As firms strive to meet the challenges of Solvency II, Martin Shaw, Chief Executive of the Association of Financial Mutuals, argues that regulators must show stronger leadership in guiding the industry’s efforts.
Solvency II is demanding considerable investment in infrastructure and staff from firms. But it turns out that for many mutuals cost is not the biggest concern, rather it is a lack of regulatory clarity.
The demands on the business to meet the new governance and reporting standards as well as capital requirements means many firms are investing heavily in the run up to the implementation deadline.
Firms are also engaged in a major overhaul of their risk and compliance systems with processes such as the ORSA affecting operations at every level. These require engagement with Solvency II starting at the Board level and running throughout the organisation.
The UK mutual sector has shown strong commitment to meeting the challenges of Solvency II. A survey of 26 members of the Association of Financial Mutuals (AFM) conducted over the summer shows that 92% of respondents indicated they were ‘confident’ or ‘very confident’ that they will be fully compliant with Solvency II requirements by 1 January 2013.
I see this commitment on a regular basis as the AFM works with our members on a number of initiatives to coordinate activity and share knowledge and resources. For example, members actively support our code on corporate governance, regularly attend networks where they share experiences and intelligence and turn up in high numbers for our Solvency II seminars and annual conference.
But the results of the survey also indicate that this commitment is carried out, if not with enthusiasm, then at least with a pragmatic desire to meet the implementation deadline.
In many ways the pragmatism is understandable. Solvency II has been plagued with delays and redrafting of key texts. This is perhaps not surprising given that it is the largest and most comprehensive regulatory exercise undertaken both by the FSA and the European Union.
What is less understandable, or excusable, is the blasé attitude of regulators. There is a noticeable lack of leadership coming from Frankfurt and London, which is jeopardising the efforts of many of our members.
There has been a subdued tone to messages issued by the regulator in recent months, both about the timeline for Solvency II and its ultimate value. At the FSA conference in April, it was noticeable that Hector Sants and a number of his senior team were reluctant to issue a clear call for firms to embrace Solvency II positively and suggested that, if they had their way, there would have been no need to depart from the current solvency regime.
The efforts of insurers are being dampened by political indecision not only on the timeline but also on crucial Level 2 and Level 3 texts. As a result, insurers are constantly having to adjust their work plans to map the changing criteria and timelines.
In the UK there is a further (and ever-present) worry that the FSA will gold-plate the regulation which could lead to arbitrage opportunities that will disadvantage UK insurers.
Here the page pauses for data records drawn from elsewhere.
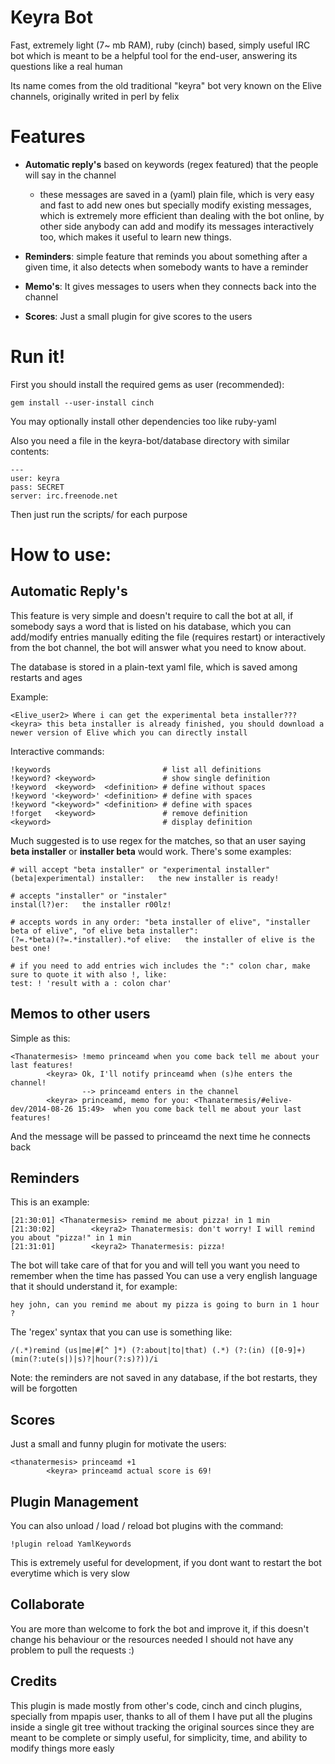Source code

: Keyra Bot
=========

Fast, extremely light (7~ mb RAM), ruby (cinch) based, simply useful IRC bot which is meant to be a helpful tool for the end-user, answering its questions like a real human 

Its name comes from the old traditional "keyra" bot very known on the Elive channels, originally writed in perl by felix

Features
========

- **Automatic reply's** based on keywords (regex featured) that the people will say in the channel
  - these messages are saved in a (yaml) plain file, which is very easy and fast to add new ones but specially modify existing messages, which is extremely more efficient than dealing with the bot online, by other side anybody can add and modify its messages interactively too, which makes it useful to learn new things.

- **Reminders**: simple feature that reminds you about something after a given time, it also detects when somebody wants to have a reminder

- **Memo's**: It gives messages to users when they connects back into the channel

- **Scores**: Just a small plugin for give scores to the users



Run it!
=======

First you should install the required gems as user (recommended):

    gem install --user-install cinch

You may optionally install other dependencies too like ruby-yaml

Also you need a file in the keyra-bot/database directory with similar contents:

    ---
    user: keyra
    pass: SECRET
    server: irc.freenode.net

Then just run the scripts/ for each purpose


How to use:
===========


Automatic Reply's
-----------------
This feature is very simple and doesn't require to call the bot at all, if somebody says a word that is listed on his database, which you can add/modify entries manually editing the file (requires restart) or interactively from the bot channel, the bot will answer what you need to know about.

The database is stored in a plain-text yaml file, which is saved among restarts and ages

Example:

    <Elive_user2> Where i can get the experimental beta installer???
    <keyra> this beta installer is already finished, you should download a newer version of Elive which you can directly install

Interactive commands:

    !keywords                         # list all definitions
    !keyword? <keyword>               # show single definition
    !keyword  <keyword>  <definition> # define without spaces
    !keyword '<keyword>' <definition> # define with spaces
    !keyword "<keyword>" <definition> # define with spaces
    !forget   <keyword>               # remove definition
    <keyword>                         # display definition

Much suggested is to use regex for the matches, so that an user saying **beta installer** or **installer beta** would work. There's some examples:

    # will accept "beta installer" or "experimental installer"
    (beta|experimental) installer:   the new installer is ready!

    # accepts "installer" or "instaler"
    instal(l?)er:   the installer r00lz!

    # accepts words in any order: "beta installer of elive", "installer beta of elive", "of elive beta installer":
    (?=.*beta)(?=.*installer).*of elive:   the installer of elive is the best one!

    # if you need to add entries wich includes the ":" colon char, make sure to quote it with also !, like:
    test: ! 'result with a : colon char'


Memos to other users
--------------------
Simple as this:

    <Thanatermesis> !memo princeamd when you come back tell me about your last features!
            <keyra> Ok, I'll notify princeamd when (s)he enters the channel!
                    --> princeamd enters in the channel
            <keyra> princeamd, memo for you: <Thanatermesis/#elive-dev/2014-08-26 15:49>  when you come back tell me about your last features!


And the message will be passed to princeamd the next time he connects back

Reminders
---------
This is an example:

    [21:30:01] <Thanatermesis> remind me about pizza! in 1 min
    [21:30:02]        <keyra2> Thanatermesis: don't worry! I will remind you about "pizza!" in 1 min
    [21:31:01]        <keyra2> Thanatermesis: pizza!

The bot will take care of that for you and will tell you want you need to remember when the time has passed
You can use a very english language that it should understand it, for example:

    hey john, can you remind me about my pizza is going to burn in 1 hour ?

The 'regex' syntax that you can use is something like:

    /(.*)remind (us|me|#[^ ]*) (?:about|to|that) (.*) (?:(in) ([0-9]+) (min(?:ute(s|)|s)?|hour(?:s)?))/i

Note: the reminders are not saved in any database, if the bot restarts, they will be forgotten

Scores
------
Just a small and funny plugin for motivate the users:

    <thanatermesis> princeamd +1
            <keyra> princeamd actual score is 69!

Plugin Management
-----------------
You can also unload / load / reload bot plugins with the command:

    !plugin reload YamlKeywords

This is extremely useful for development, if you dont want to restart the bot everytime which is very slow


Collaborate
-----------
You are more than welcome to fork the bot and improve it, if this doesn't change his behaviour or the resources needed I should not have any problem to pull the requests :)

Credits
-------
This plugin is made mostly from other's code, cinch and cinch plugins, specially from mpapis user, thanks to all of them
I have put all the plugins inside a single git tree without tracking the original sources since they are meant to be complete or simply useful, for simplicity, time, and ability to modify things more easly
There is also a sense that the FSA is taking a view that Solvency II is a replication of the Individual Capital Assessments (ICAs) – a risk based regulatory system that already proved its robustness through the financial crisis.
Delays and indecision in Europe appear to be partly a result of the difficulty in finding a solution that satisfies and applies equally to all countries, as well as the temptation to read across the constantly shifting regime for EU banks.
A further concern for many of our members is that Solvency II is being implemented at the same time as other regulations and accounting changes. The introduction of IFRS, gender equalisation, changes to MiFID and IMD, and with-profits regime change are all adding to an increasing regulatory burden. In the UK, insurers also have to comply with the launch of the Retail Distribution Review. And yet, there seems to be little awareness on the part of regulators how this is affecting many smaller firms and mutuals.
The failure by European regulators to agree on the finer detail of the regime and the danger of the FSA’s habitual tinkering – some might say tendency to gold-plate – are jeopardising the efforts of many insurers. There is an urgent need to identify ways in which the rules can be properly simplified for smaller organisations and it needs to be done now.
Regulators must step up to the plate and provide the leadership that is needed to guide the industry through the process.
The author is the Chief Executive of the Association of Financial Mutuals. The views expressed are the author’s own.